Fußball-Nationalmannschaft:Löw öffnet das Fenster zur Zukunft

Germany v Russia - International Friendly

Joachim Löw spricht mit Joshua Kimmich.

(Foto: Bongarts/Getty Images)
  • Der Bundestrainer äußert sich zum ersten Mal offensiv zur neuen Nationalspieler-Generation aus den Jahrgängen 1995 und 1996.
  • Joshua Kimmich, Niklas Süle, Leroy Sané, Timo Werner, Leon Goretzka, Serge Gnabry, Thilo Kehrer oder Julian Brandt spielten schon in Jugendnationalmannschaften zusammen.
  • Die Generation erhebt nach dem WM-Aus in Russland auch zunehmend lauter ihre Stimme.

Von Christof Kneer

Joshua Kimmich ist schon ganz schön alt. Er ist am 8. Februar 1995 geboren und somit ein ganzes halbes Jahr älter als Serge Gnabry. Mehr als ein Dreivierteljahr trennt Kimmich von Leroy Sane, mehr als ein Jahr von Timo Werner - und Thilo Kehrer, der ist ja fast schon eine andere Generation. Er ist mehr als anderthalb Jahre jünger!

Kimmich, der älteste 23-Jährige der Welt, stand also nach dem 3:0 der DFB-Elf gegen Russland in der Interviewzone und sagte diesen wirklich wunderbaren Satz: "Die jungen Spieler", sagte Kimmich, die hätten es "heute sehr, sehr gut gemacht". Bestimmt meinte er auch den wirklich jungen Kai Havertz, 19, aber er meinte auch Gnabry und Sane und Kehrer und vielleicht sogar den eingewechselten Leon Goretzka, der übrigens zwei Tage älter ist als Kimmich.

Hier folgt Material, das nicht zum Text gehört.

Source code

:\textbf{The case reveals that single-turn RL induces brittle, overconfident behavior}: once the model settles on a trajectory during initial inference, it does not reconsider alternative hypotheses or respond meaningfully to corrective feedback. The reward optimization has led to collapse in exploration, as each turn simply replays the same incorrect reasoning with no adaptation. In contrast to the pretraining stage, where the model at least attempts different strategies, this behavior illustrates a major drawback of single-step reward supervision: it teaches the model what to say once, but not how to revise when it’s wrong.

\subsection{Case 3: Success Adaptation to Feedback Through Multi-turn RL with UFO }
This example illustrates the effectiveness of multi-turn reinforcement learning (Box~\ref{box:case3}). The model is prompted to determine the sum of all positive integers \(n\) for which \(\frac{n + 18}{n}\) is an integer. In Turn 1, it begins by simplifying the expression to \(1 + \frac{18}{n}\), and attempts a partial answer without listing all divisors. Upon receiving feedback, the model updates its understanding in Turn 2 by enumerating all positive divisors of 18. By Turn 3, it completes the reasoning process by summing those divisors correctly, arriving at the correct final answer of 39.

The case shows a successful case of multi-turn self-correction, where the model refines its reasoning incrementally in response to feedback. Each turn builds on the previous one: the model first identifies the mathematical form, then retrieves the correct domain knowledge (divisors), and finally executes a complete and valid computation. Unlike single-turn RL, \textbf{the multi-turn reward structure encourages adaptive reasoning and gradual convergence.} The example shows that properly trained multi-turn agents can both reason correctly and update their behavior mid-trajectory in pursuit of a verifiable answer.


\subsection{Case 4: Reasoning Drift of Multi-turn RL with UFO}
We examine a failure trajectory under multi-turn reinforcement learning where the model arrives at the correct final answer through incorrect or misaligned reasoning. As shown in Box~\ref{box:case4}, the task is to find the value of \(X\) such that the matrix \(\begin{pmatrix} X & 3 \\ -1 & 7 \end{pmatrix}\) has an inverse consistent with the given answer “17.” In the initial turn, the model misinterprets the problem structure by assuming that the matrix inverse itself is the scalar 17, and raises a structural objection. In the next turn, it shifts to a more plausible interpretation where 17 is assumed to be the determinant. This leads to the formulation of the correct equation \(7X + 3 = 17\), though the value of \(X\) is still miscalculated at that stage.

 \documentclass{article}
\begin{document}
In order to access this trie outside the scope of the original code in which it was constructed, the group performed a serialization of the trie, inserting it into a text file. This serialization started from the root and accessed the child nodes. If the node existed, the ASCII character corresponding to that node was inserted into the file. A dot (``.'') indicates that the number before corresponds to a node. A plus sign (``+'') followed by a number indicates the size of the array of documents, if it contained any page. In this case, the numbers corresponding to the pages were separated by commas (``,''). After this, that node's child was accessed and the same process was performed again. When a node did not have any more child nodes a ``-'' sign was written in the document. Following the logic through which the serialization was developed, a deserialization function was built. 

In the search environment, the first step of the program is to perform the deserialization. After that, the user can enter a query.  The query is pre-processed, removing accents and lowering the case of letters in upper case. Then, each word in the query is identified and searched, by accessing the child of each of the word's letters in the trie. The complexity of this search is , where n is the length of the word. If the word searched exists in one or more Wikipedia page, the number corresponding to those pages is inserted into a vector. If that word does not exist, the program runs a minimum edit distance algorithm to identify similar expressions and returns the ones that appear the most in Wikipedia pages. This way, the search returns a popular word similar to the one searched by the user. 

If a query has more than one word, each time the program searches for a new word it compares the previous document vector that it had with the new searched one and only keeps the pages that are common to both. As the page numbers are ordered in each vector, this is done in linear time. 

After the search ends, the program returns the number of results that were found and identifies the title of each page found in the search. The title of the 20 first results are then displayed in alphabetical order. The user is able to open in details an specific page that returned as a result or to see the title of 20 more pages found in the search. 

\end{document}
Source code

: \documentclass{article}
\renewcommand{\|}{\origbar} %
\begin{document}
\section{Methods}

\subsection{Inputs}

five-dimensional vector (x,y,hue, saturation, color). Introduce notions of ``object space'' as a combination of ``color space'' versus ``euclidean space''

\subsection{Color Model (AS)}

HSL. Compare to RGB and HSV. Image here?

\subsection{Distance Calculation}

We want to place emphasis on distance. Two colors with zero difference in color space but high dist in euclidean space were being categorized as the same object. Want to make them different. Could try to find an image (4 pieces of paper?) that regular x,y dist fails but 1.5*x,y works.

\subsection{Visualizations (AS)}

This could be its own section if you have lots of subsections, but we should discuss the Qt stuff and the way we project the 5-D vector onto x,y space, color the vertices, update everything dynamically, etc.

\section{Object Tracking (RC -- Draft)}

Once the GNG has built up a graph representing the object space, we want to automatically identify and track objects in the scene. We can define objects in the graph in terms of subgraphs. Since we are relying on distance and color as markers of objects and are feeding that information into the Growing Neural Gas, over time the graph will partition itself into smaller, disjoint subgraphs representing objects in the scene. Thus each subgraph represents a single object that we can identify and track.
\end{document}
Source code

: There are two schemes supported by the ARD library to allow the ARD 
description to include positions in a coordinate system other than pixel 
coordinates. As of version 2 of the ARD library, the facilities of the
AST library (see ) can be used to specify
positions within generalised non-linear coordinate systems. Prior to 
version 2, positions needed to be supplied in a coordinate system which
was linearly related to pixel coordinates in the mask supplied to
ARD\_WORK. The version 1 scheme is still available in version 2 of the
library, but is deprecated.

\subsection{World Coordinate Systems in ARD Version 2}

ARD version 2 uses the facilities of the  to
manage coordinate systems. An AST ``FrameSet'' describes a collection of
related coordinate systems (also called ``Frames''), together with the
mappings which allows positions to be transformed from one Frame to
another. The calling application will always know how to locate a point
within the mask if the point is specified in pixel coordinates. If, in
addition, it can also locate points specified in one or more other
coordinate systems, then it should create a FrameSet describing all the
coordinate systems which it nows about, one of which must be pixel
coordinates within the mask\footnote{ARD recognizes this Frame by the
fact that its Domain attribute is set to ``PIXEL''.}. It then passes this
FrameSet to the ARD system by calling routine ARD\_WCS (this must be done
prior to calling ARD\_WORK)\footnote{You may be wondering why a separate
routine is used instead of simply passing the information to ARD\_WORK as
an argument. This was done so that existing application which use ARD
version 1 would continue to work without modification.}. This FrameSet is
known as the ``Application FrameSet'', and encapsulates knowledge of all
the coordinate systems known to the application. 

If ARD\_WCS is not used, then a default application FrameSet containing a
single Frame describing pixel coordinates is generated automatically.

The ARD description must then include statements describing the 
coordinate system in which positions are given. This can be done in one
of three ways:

In Leipzig hat sich am Donnerstagabend ein kleines Fenster in die Zukunft geöffnet, es zog zwar ein bisschen durch dieses Fenster, weil aus Russland ein Wind kam, der deutlich schärfer war als die aus demselben Land eingereiste Fußballmannschaft. Aber trotzdem war dieses Fenster ein gutes Fenster. Man konnte weit hinaus sehen an diesem Abend, in klaren Momenten sogar bis nach Katar. Dort findet nach allem, was man weiß, in vier Jahren immer noch eine WM statt, und vielleicht wird man in vier Jahren einmal sagen können, dass man einen Teil der WM-Elf schon damals sehen konnte, im November 2018, als es so kalt war.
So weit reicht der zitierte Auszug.